Lavoro, diritto e reciprocità nelle rappresentanze estere: una questione istituzionale aperta in Italia

Il 4 febbraio 2026 si è svolta a Milano l’assemblea della FEDAE-CODIAM CEUQ, dedicata ai dipendenti dei Consolati e delle Rappresentanze Estere operanti in Italia. L’incontro ha messo in luce una questione che, pur collocandosi formalmente nell’ambito delle relazioni di lavoro, presenta rilevanti implicazioni giuridiche, istituzionali e diplomatiche.

Nel corso dell’assemblea, il Segretario Simone Gentile ha presentato una squadra di professionisti incaricata di sostenere l’azione sindacale e di fornire assistenza tecnica in loco ai lavoratori iscritti. Il gruppo comprende figure con un’esperienza pluridecennale nel contenzioso del lavoro e nella consulenza fiscale, a testimonianza di una strategia che punta a rafforzare la credibilità tecnica e negoziale dell’organizzazione nelle sedi istituzionali.

Al centro del dibattito vi è la richiesta di avviare un censimento completo dei lavoratori impiegati presso le Rappresentanze Estere in Italia, come presupposto per l’applicazione di un vero Contratto Collettivo Nazionale di Lavoro. Secondo la federazione sindacale, l’assenza di un quadro contrattuale uniforme genera disuguaglianze significative e una frammentazione normativa che incide direttamente sulla tutela dei diritti dei lavoratori.

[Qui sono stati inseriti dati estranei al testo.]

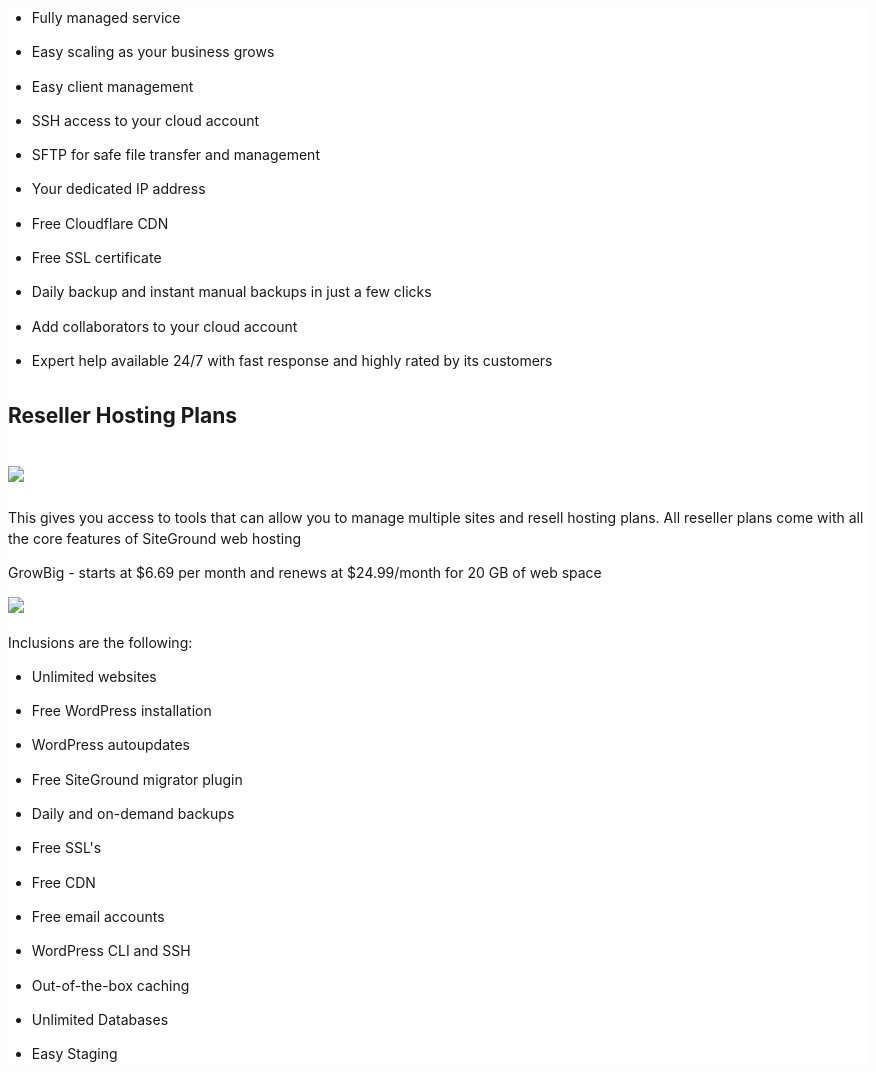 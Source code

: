 - Fully managed service

- Easy scaling as your business grows

- Easy client management

- SSH access to your cloud account

- SFTP for safe file transfer and management

- Your dedicated IP address

- Free Cloudflare CDN

- Free SSL certificate

- Daily backup and instant manual backups in just a few clicks

- Add collaborators to your cloud account

- Expert help available 24/7 with fast response and highly rated by its customers

## Reseller Hosting Plans

## ![](https://lh5.googleusercontent.com/8vxHk2hAWIlDLLDiiKERl4Xnb8fi9lLi7h-265Av438tfEwNQDTc3TOslgrFdhan2of7qz2jTOOFfCA4A8mgfOAONW_tMQF9Y0UJQQXaAkhohTJXKH0kteesPuu6q2J4bvVREPdFLDsx9g5qBejaAmM)

This gives you access to tools that can allow you to manage multiple sites and resell hosting plans. All reseller plans come with all the core features of SiteGround web hosting

GrowBig - starts at $6.69 per month and renews at $24.99/month for 20 GB of web space

![](https://lh3.googleusercontent.com/Iwlmf5MwXyO1QAMW7_bboAJHN_ZseN9TXEDID-Hp622Pm9voQF6eGnorYHBjj0yuptet2ifWQpeLhGyVK1_EW1C8y8oweop_Y8fub-3_PJa278VeW7EAq5YlSZ601Cchc6dKsH0cQ7y90RjL0i_0VFM)

Inclusions are the following:

- Unlimited websites

- Free WordPress installation

- WordPress autoupdates

- Free SiteGround migrator plugin

- Daily and on-demand backups

- Free SSL's

- Free CDN

- Free email accounts

- WordPress CLI and SSH

- Out-of-the-box caching

- Unlimited Databases

- Easy Staging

La proposta avanzata mira a coinvolgere il Ministero degli Affari Esteri e della Cooperazione Internazionale come attore centrale di un processo di regolazione che vincoli le Rappresentanze Estere al rispetto della normativa italiana in materia di lavoro. In questa prospettiva, il sindacato si propone come interlocutore tecnico, capace di facilitare il dialogo tra amministrazione pubblica, autorità diplomatiche straniere e lavoratori.

L’intervento di Giovanni Bernardi, Segretario Confedir-CEUQ e funzionario del MAECI, ha ampliato il quadro interpretativo della questione, richiamando il principio di reciprocità come elemento chiave. Secondo questa impostazione, le condizioni riconosciute dal governo italiano ai lavoratori locali impiegati presso le missioni estere italiane all’estero dovrebbero trovare un corrispettivo speculare per i lavoratori italiani impiegati presso rappresentanze diplomatiche straniere in Italia.

In un contesto internazionale caratterizzato da crescenti tensioni normative e da una ridefinizione dei confini tra sovranità statale e prassi diplomatiche, la vicenda solleva interrogativi più ampi sulla coerenza dei sistemi di tutela del lavoro, sull’applicabilità del diritto nazionale in ambito diplomatico e sul rischio di asimmetrie strutturali tra Stati formalmente legate da relazioni di reciprocità.

Da questo punto di vista, il confronto avviato a Milano appare non solo come un’iniziativa sindacale, ma come un possibile banco di prova per la capacità delle istituzioni italiane di coniugare diritto del lavoro, obblighi internazionali e credibilità diplomatica in un contesto geopolitico sempre più complesso.